We're happy to refine our default assumptions there. However, a few years ago, there were only a few databases supporting untyped setObject(paramIndex, null) calls, e.g. Microsoft's then-new SQL Server driver. For all others, a setNull call with some SQL type argument is needed.

I'd particularly like to learn about recent driver behavior with MySQL and PostgreSQL there. We're effectively using setNull(paramIndex, Types.NULL) for the latter, like for other databases that we don't have explicit rules for. If this is known to work reliably, we can explictly opt into that for such well-known databases, not ever trying getParameterType for those then (independent from the spring.jdbc.getParameterType.ignore setting).

Comment From: jhoeller

A StackOverflow answer about support for setObject vs setNull in common JDBC drivers (https://stackoverflow.com/a/10068111, dating back to 2016) and other articles suggest that MySQL does indeed reliably support untyped nulls, whereas PostgreSQL requires the specific SQL type to be set in some cases. I'd appreciate feedback on the latter since according to the indications above, setNull(paramIndex, Types.NULL) does seem to work for your cases here (since that's what we're effectively using when you set spring.jdbc.getParameterType.ignore=true), possibly due to a more recent JDBC driver?

A more recent discussion thread about PostgreSQL null handling (https://www.postgresql-archive.org/quot-could-not-determine-data-type-of-parameter-quot-with-timestamp-td5995489.html) suggests that setNull(paramIndex, Types.NULL) does usually work but that ParameterMetaData.getParameterType should be used for better execution performance. That's pretty much the situation that we have right now with the choice that spring.jdbc.getParameterType.ignore is providing, following the PostgreSQL recommendation by default but allowing to opt out of it.
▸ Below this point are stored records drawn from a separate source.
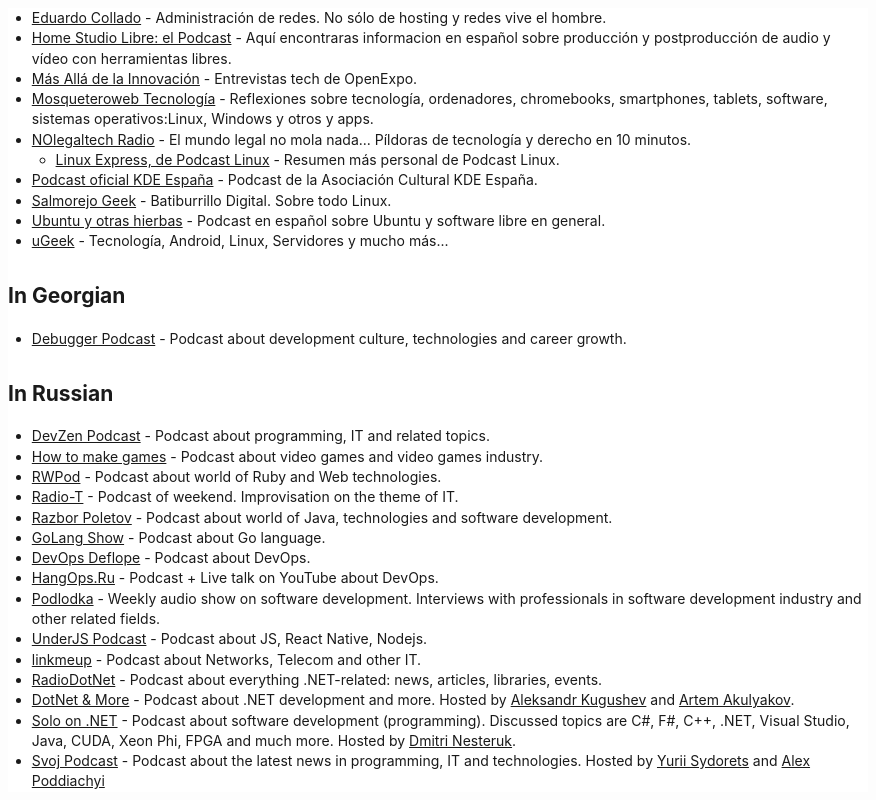 *   [Eduardo Collado](https://www.eduardocollado.com/) - Administración de redes. No sólo de hosting y redes vive el hombre.
*   [Home Studio Libre: el Podcast](https://www.ivoox.com/podcast-home-studio-libre-podcast_sq_f1614625_1.html) - Aquí encontraras informacion en español sobre producción y postproducción de audio y vídeo con herramientas libres.
*   [Más Allá de la Innovación](https://masalladelainnovacion.com) - Entrevistas tech de OpenExpo.
*   [Mosqueteroweb Tecnología](https://www.ivoox.com/podcast-mosqueteroweb-tecnologia_sq_f1248962_1.html) - Reflexiones sobre tecnología, ordenadores, chromebooks, smartphones, tablets, software, sistemas operativos:Linux, Windows y otros y apps.
*   [NOlegaltech Radio](https://www.ivoox.com/podcast-nolegaltech-radio_sq_f1446265_1.html) - El mundo legal no mola nada... Píldoras de tecnología y derecho en 10 minutos.
    *   [Linux Express, de Podcast Linux](https://podcastlinux.gitlab.io) - Resumen más personal de Podcast Linux.
*   [Podcast oficial KDE España](https://www.ivoox.com/podcast-podcast-kde-espana_sq_f1249423_1.html) - Podcast de la Asociación Cultural KDE España.
*   [Salmorejo Geek](https://www.ivoox.com/podcast-salmorejo-geek_sq_f1206500_1.html) - Batiburrillo Digital. Sobre todo Linux.
*   [Ubuntu y otras hierbas](https://www.ubuntuleon.com/search?q=podcast\&max-results=20\&by-date=true) - Podcast en español sobre Ubuntu y software libre en general.
*   [uGeek](https://ugeek.github.io/) - Tecnología, Android, Linux, Servidores y mucho más...

## In Georgian

*   [Debugger Podcast](https://debuggerpodcast.ge/) - Podcast about development culture, technologies and career growth.

## In Russian

*   [DevZen Podcast](https://devzen.ru/) - Podcast about programming, IT and related topics.
*   [How to make games](https://kdicast.com/) - Podcast about video games and video games industry.
*   [RWPod](https://www.rwpod.com/) - Podcast about world of Ruby and Web technologies.
*   [Radio-T](https://radio-t.com/) - Podcast of weekend. Improvisation on the theme of IT.
*   [Razbor Poletov](http://razborpoletov.com) - Podcast about world of Java, technologies and software development.
*   [GoLang Show](https://golangshow.com/) - Podcast about Go language.
*   [DevOps Deflope](https://devopsdeflope.ru/) - Podcast about DevOps.
*   [HangOps.Ru](https://www.youtube.com/channel/UCr5mwN4AKxiYxysr8PeQdaA/feed) - Podcast + Live talk on YouTube about DevOps.
*   [Podlodka](http://podlodka.io) - Weekly audio show on software development. Interviews with professionals in software development industry and other related fields.
*   [UnderJS Podcast](https://underjs.ru/) - Podcast about JS, React Native, Nodejs.
*   [linkmeup](https://linkmeup.ru/) - Podcast about Networks, Telecom and other IT.
*   [RadioDotNet](https://radio.dotnet.ru) - Podcast about everything .NET-related: news, articles, libraries, events.
*   [DotNet & More](https://more.dotnet.ru) - Podcast about .NET development and more. Hosted by [Aleksandr Kugushev](https://github.com/kugushev) and [Artem Akulyakov](https://github.com/oxffaa).
*   [Solo on .NET](https://youtube.com/playlist?list=PLAFX7TSEV7SOqEQKnrrFiV7bUY8kN5Qof) - Podcast about software development (programming). Discussed topics are C#, F#, C++, .NET, Visual Studio, Java, CUDA, Xeon Phi, FPGA and much more. Hosted by [Dmitri Nesteruk](https://github.com/nesteruk).
*   [Svoj Podcast](https://anchor.fm/svojpodcast) - Podcast about the latest news in programming, IT and technologies. Hosted by [Yurii Sydorets](https://github.com/YuraSidorets) and [Alex Poddiachyi](https://github.com/Poddiachyi)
Another interesting thread on StackOverflow (https://stackoverflow.com/questions/37942063/slow-insert-on-postgresql-using-jdbc) suggests that the pgjdbc-ng driver caches parameter data and is therefore much faster with our default settings.

I'll consider revising our default algorithm to take recent driver updates into account, reopening this issue for it. There might not be much that we can do about PostgreSQL specifically but this is nevertheless worth a fresh look now with 2020-era drivers.

Comment From: ricardoekm

Great to hear that you're revisiting this implementation.

Setting null with Types.NULL indeed works for PostgresSQL (JDBC) 42.2.12 and C3P0 0.9.5.5.

Adding a bit more information, here is the result of our performance test

JdbcTemplate

Batch 1: 10925 records/sec. Batch 2: 11189 records/sec. Batch 3: 11170 records/sec. Batch 4: 11140 records/sec. Batch 5: 11179 records/sec.

Average: 11,120

NamedJdbcTemplate with default configuration

Batch 1: 312 records/sec. Batch 2: 344 records/sec. Batch 3: 348 records/sec. Batch 4: 350 records/sec. Batch 5: 357 records/sec.

Average: 342.2 records/sec.

NamedJdbcTemplate with spring.jdbc.getParameterType.ignore=true

Batch 1: 10384 records/sec. Batch 2: 10652 records/sec. Batch 3: 10937 records/sec. Batch 4: 10697 records/sec. Batch 5: 10961 records/sec.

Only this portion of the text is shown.